- [ASSIGNMENT]:
Beginning with the line that has "### Week 1-2: 移动端优化（高优先级）" in it, transcribe the listing exactly through its final line, and add nothing.

- [PROVIDED INFORMATION]:
========================================
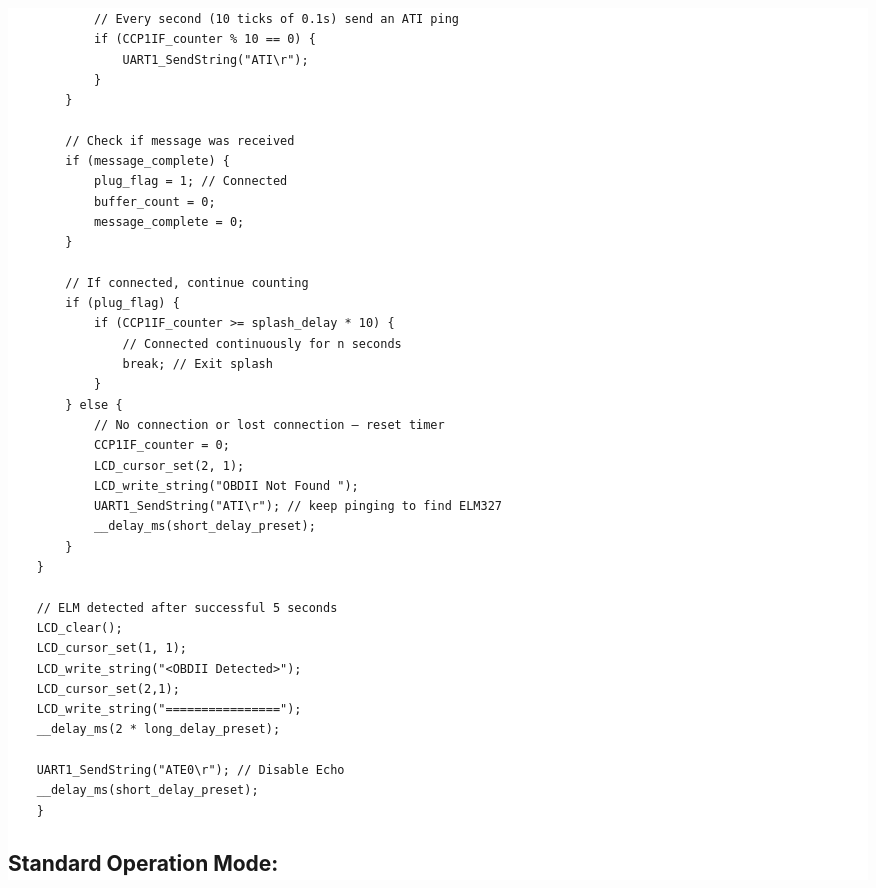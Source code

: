                 // Every second (10 ticks of 0.1s) send an ATI ping
                if (CCP1IF_counter % 10 == 0) {
                    UART1_SendString("ATI\r");
                }
            }

            // Check if message was received
            if (message_complete) {
                plug_flag = 1; // Connected
                buffer_count = 0;
                message_complete = 0;
            }

            // If connected, continue counting
            if (plug_flag) {
                if (CCP1IF_counter >= splash_delay * 10) { 
                    // Connected continuously for n seconds
                    break; // Exit splash
                }
            } else {
                // No connection or lost connection — reset timer
                CCP1IF_counter = 0;
                LCD_cursor_set(2, 1);
                LCD_write_string("OBDII Not Found ");
                UART1_SendString("ATI\r"); // keep pinging to find ELM327
                __delay_ms(short_delay_preset);
            }
        }

        // ELM detected after successful 5 seconds
        LCD_clear();
        LCD_cursor_set(1, 1);
        LCD_write_string("<OBDII Detected>");
        LCD_cursor_set(2,1);
        LCD_write_string("================");
        __delay_ms(2 * long_delay_preset);

        UART1_SendString("ATE0\r"); // Disable Echo
        __delay_ms(short_delay_preset);
        }  

## Standard Operation Mode: ##
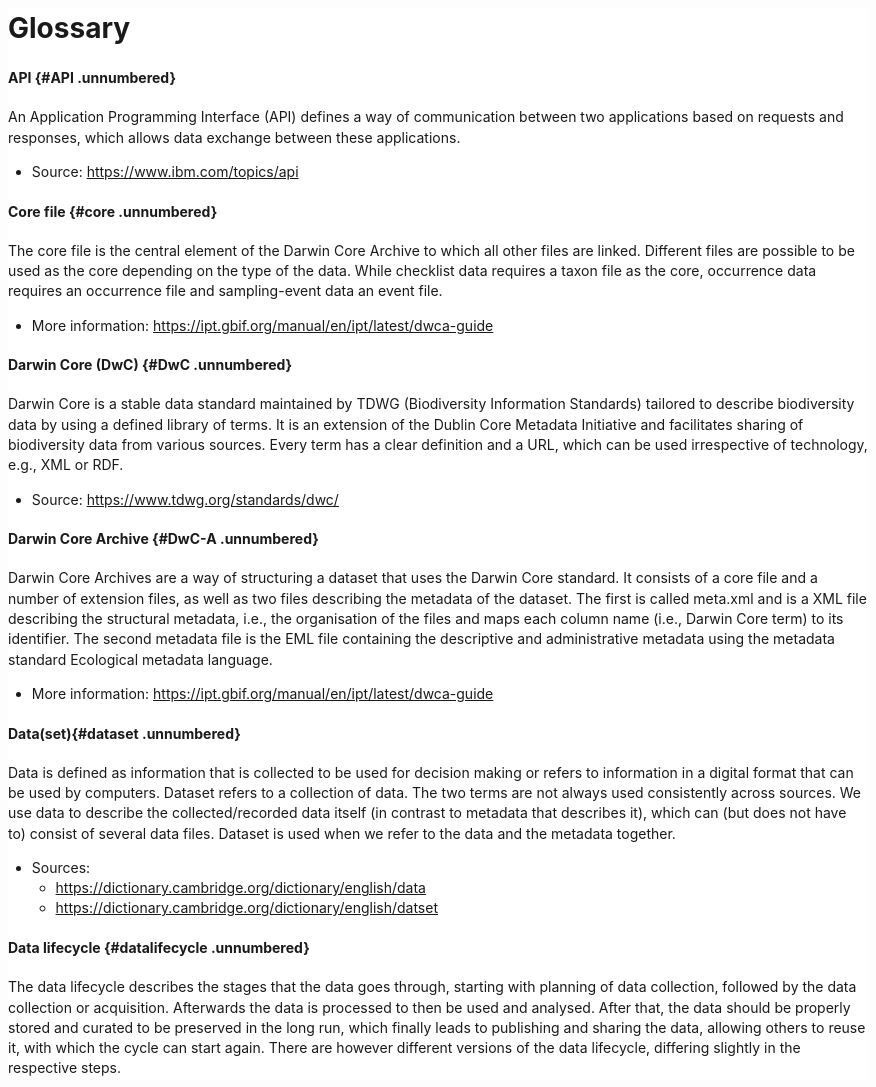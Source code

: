 # Glossary

#### API {#API .unnumbered}

An Application Programming Interface (API) defines a way of communication between two applications based on requests and responses, which allows data exchange between these applications.

-   Source: <https://www.ibm.com/topics/api>

#### Core file {#core .unnumbered}

The core file is the central element of the Darwin Core Archive to which all other files are linked. Different files are possible to be used as the core depending on the type of the data. While checklist data requires a taxon file as the core, occurrence data requires an occurrence file and sampling-event data an event file.

-   More information: <https://ipt.gbif.org/manual/en/ipt/latest/dwca-guide>

#### Darwin Core (DwC) {#DwC .unnumbered}

Darwin Core is a stable data standard maintained by TDWG (Biodiversity Information Standards) tailored to describe biodiversity data by using a defined library of terms. It is an extension of the Dublin Core Metadata Initiative and facilitates sharing of biodiversity data from various sources. Every term has a clear definition and a URL, which can be used irrespective of technology, e.g., XML or RDF.

-   Source: <https://www.tdwg.org/standards/dwc/>

#### Darwin Core Archive {#DwC-A .unnumbered}

Darwin Core Archives are a way of structuring a dataset that uses the Darwin Core standard. It consists of a core file and a number of extension files, as well as two files describing the metadata of the dataset. The first is called meta.xml and is a XML file describing the structural metadata, i.e., the organisation of the files and maps each column name (i.e., Darwin Core term) to its identifier. The second metadata file is the EML file containing the descriptive and administrative metadata using the metadata standard Ecological metadata language.

-   More information: <https://ipt.gbif.org/manual/en/ipt/latest/dwca-guide>

#### Data(set){#dataset .unnumbered}

Data is defined as information that is collected to be used for decision making or refers to information in a digital format that can be used by computers. Dataset refers to a collection of data. The two terms are not always used consistently across sources. We use data to describe the collected/recorded data itself (in contrast to metadata that describes it), which can (but does not have to) consist of several data files. Dataset is used when we refer to the data and the metadata together. 

-   Sources: 
    - https://dictionary.cambridge.org/dictionary/english/data
    - https://dictionary.cambridge.org/dictionary/english/datset 

#### Data lifecycle {#datalifecycle .unnumbered}

The data lifecycle describes the stages that the data goes through, starting with planning of data collection, followed by the data collection or acquisition. Afterwards the data is processed to then be used and analysed. After that, the data should be properly stored and curated to be preserved in the long run, which finally leads to publishing and sharing the data, allowing others to reuse it, with which the cycle can start again. There are however different versions of the data lifecycle, differing slightly in the respective steps.
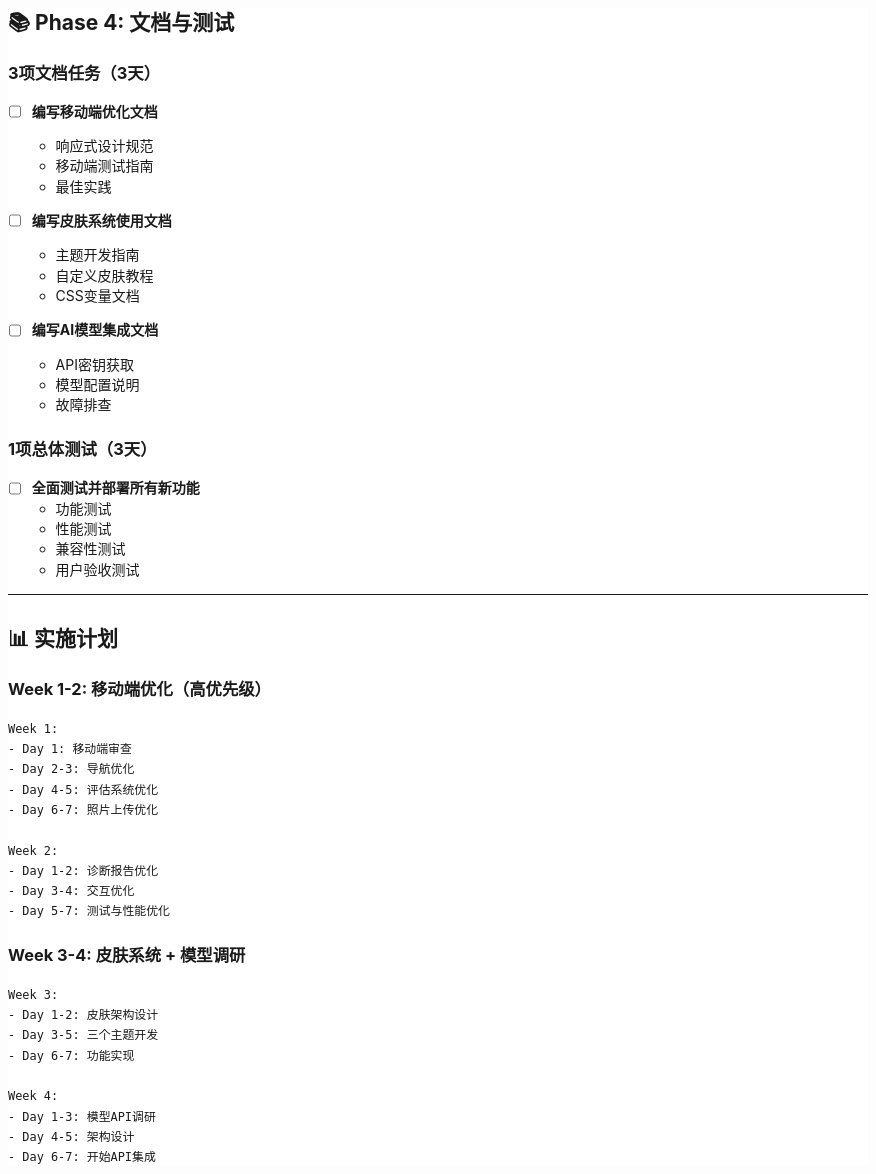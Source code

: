 
## 📚 Phase 4: 文档与测试

### 3项文档任务（3天）

- [ ] **编写移动端优化文档**
  - 响应式设计规范
  - 移动端测试指南
  - 最佳实践

- [ ] **编写皮肤系统使用文档**
  - 主题开发指南
  - 自定义皮肤教程
  - CSS变量文档

- [ ] **编写AI模型集成文档**
  - API密钥获取
  - 模型配置说明
  - 故障排查

### 1项总体测试（3天）

- [ ] **全面测试并部署所有新功能**
  - 功能测试
  - 性能测试
  - 兼容性测试
  - 用户验收测试

---

## 📊 实施计划

### Week 1-2: 移动端优化（高优先级）
```
Week 1:
- Day 1: 移动端审查
- Day 2-3: 导航优化
- Day 4-5: 评估系统优化
- Day 6-7: 照片上传优化

Week 2:
- Day 1-2: 诊断报告优化
- Day 3-4: 交互优化
- Day 5-7: 测试与性能优化
```

### Week 3-4: 皮肤系统 + 模型调研
```
Week 3:
- Day 1-2: 皮肤架构设计
- Day 3-5: 三个主题开发
- Day 6-7: 功能实现

Week 4:
- Day 1-3: 模型API调研
- Day 4-5: 架构设计
- Day 6-7: 开始API集成
```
========================================
- [THE ANSWER]:
### Week 1-2: 移动端优化（高优先级）
```
Week 1:
- Day 1: 移动端审查
- Day 2-3: 导航优化
- Day 4-5: 评估系统优化
- Day 6-7: 照片上传优化

Week 2:
- Day 1-2: 诊断报告优化
- Day 3-4: 交互优化
- Day 5-7: 测试与性能优化
```

### Week 3-4: 皮肤系统 + 模型调研
```
Week 3:
- Day 1-2: 皮肤架构设计
- Day 3-5: 三个主题开发
- Day 6-7: 功能实现

Week 4:
- Day 1-3: 模型API调研
- Day 4-5: 架构设计
- Day 6-7: 开始API集成
```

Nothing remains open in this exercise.